En quête d’un métier avec du sens
S’il y a 10 à 15 places par session, la Solive reçoit une centaine de demandes par mois. La sélection se fait principalement sur la motivation des candidats, et leur expérience professionnelle, d’un minimum de cinq ans. « C’est plus un parcours de reconversion qu’un parcours de formation », précise le gérant de l’école.
Avant d’arriver à la Solive, Pierre-Adrien, 34 ans, travaillait dans le secteur du luxe, en maroquinerie. Mélanie, autre trentenaire de la promotion, était consultante en communication financière. « Rien à voir », reconnaît-elle en souriant. Pour la jeune femme, le Covid a servi de déclencheur. Un peu lassée par son métier, elle a fait un bilan de compétences pour se reconvertir dans les métiers de la transition écologique. « Pas très manuelle », elle n’avait pas pensé au secteur la rénovation énergétique. Elle a finalement découvert un univers bien plus large que la pose d’isolation, et souhaiterait désormais devenir assistante à maîtrise d’ouvrage.
Pour Côme de Cossé Brissac, la pandémie a en effet renforcé l’envie chez beaucoup de personnes de s’orienter vers un métier avec plus de sens, plus concret. Point commun de nombreux candidats selon lui : la réalisation de travaux dans leur logement. « Avec le Covid-19, les gens ont passé davantage de temps chez eux, et se sont rendu compte de l’importance du confort intérieur. Et pour certains, le bricolage avait plus d’intérêt que le télétravail devant leur ordinateur », explique le co-fondateur.
La plupart des étudiant.e.s interrogé.e.s ont en effet mis en avant leur sensibilité environnementale pour expliquer ce choix de reconversion. Romain travaillait dans l’événementiel par exemple. En arrêt pendant quelques mois, il cherchait un métier « pour changer un peu les choses dans ce monde qui ne tourne pas rond ».
L’écoconstruction encore limitée
Si la question écologique irrigue le secteur de la rénovation énergétique, l’écoconstruction reste pourtant très limitée dans ce domaine d’activité. Le sujet est abordé à la Solive, mais le co-fondateur reconnaît qu’il ne s’agit que d’une petite partie du programme. « Aujourd’hui, les matériaux bio-sourcés représentent un peu moins d’1% des rénovations thermiques en France.

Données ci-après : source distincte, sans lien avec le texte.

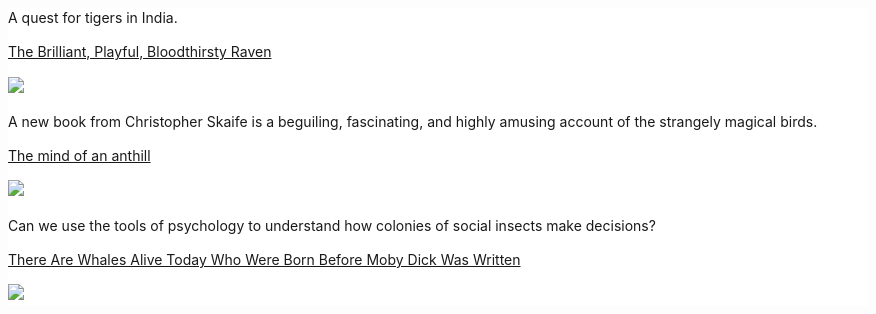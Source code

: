 </div>

A quest for tigers in India.

</div>

<div class="card">

<div class="card-title">

[The Brilliant, Playful, Bloodthirsty
Raven](https://www.theatlantic.com/magazine/archive/2018/10/ravens-tower-of-london/568312)

</div>

<div class="card-image">

[![](https://cdn.theatlantic.com/thumbor/7j0VbQeaiI3PcY-m2OeK_8C0XUQ=/5x45:3997x2124/1200x625/media/img/2018/08/CULT_MacDonald_Ravens_Thumbnail_Web/original.jpg)](https://www.theatlantic.com/magazine/archive/2018/10/ravens-tower-of-london/568312)

</div>

A new book from Christopher Skaife is a beguiling, fascinating, and
highly amusing account of the strangely magical birds.

</div>

<div class="card">

<div class="card-title">

[The mind of an
anthill](http://www.knowablemagazine.org/article/living-world/2018/mind-anthill)

</div>

<div class="card-image">

[![](https://knowablemagazine.org/docserver/fulltext/10.1146/knowable-91418-2/antdecisionmaking-1600x600.jpg)](http://www.knowablemagazine.org/article/living-world/2018/mind-anthill)

</div>

Can we use the tools of psychology to understand how colonies of social
insects make decisions?

</div>

<div class="card">

<div class="card-title">

[There Are Whales Alive Today Who Were Born Before Moby Dick Was
Written](https://www.smithsonianmag.com/smart-news/there-are-whales-alive-today-who-were-born-before-moby-dick-was-written-660944?no-ist=)

</div>

<div class="card-image">

[![](https://th-thumbnailer.cdn-si-edu.com/d90rgEixBn8ZCIXxZPnrKl6exfc=/fit-in/1600x0/https://tf-cmsv2-smithsonianmag-media.s3.amazonaws.com/filer/20130109104027Drawing_of_the_bowhead_whale.gif)](https://www.smithsonianmag.com/smart-news/there-are-whales-alive-today-who-were-born-before-moby-dick-was-written-660944?no-ist=)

On souhaiterait que ce chiffre augmente drastiquement, et les élèves apprennent à déployer les arguments en faveur de ce type de rénovation. Mais on est pragmatiques : les matériaux bio-sourcés coutent deux à trois fois plus chers que les matériaux industriels, et tout le monde ne peut pas se le permettre.
Le gérant de l’école tient aussi à rappeler les émissions évitées et l’impact social de ces rénovations, quelques que soient les matériaux utilisés :« Poser de la laine de verre ou du polystyrène , ce n’est sans doute pas l’idéal. Mais un ménage qui paie 3000 euros de facture de fioul, peut la réduire à 1000 avec une bonne isolation. » Les neuf immeubles rénovés visités par les étudiant.e.s de la Solive devraient passer d’une classe énergie E à C après plusieurs mois de travaux.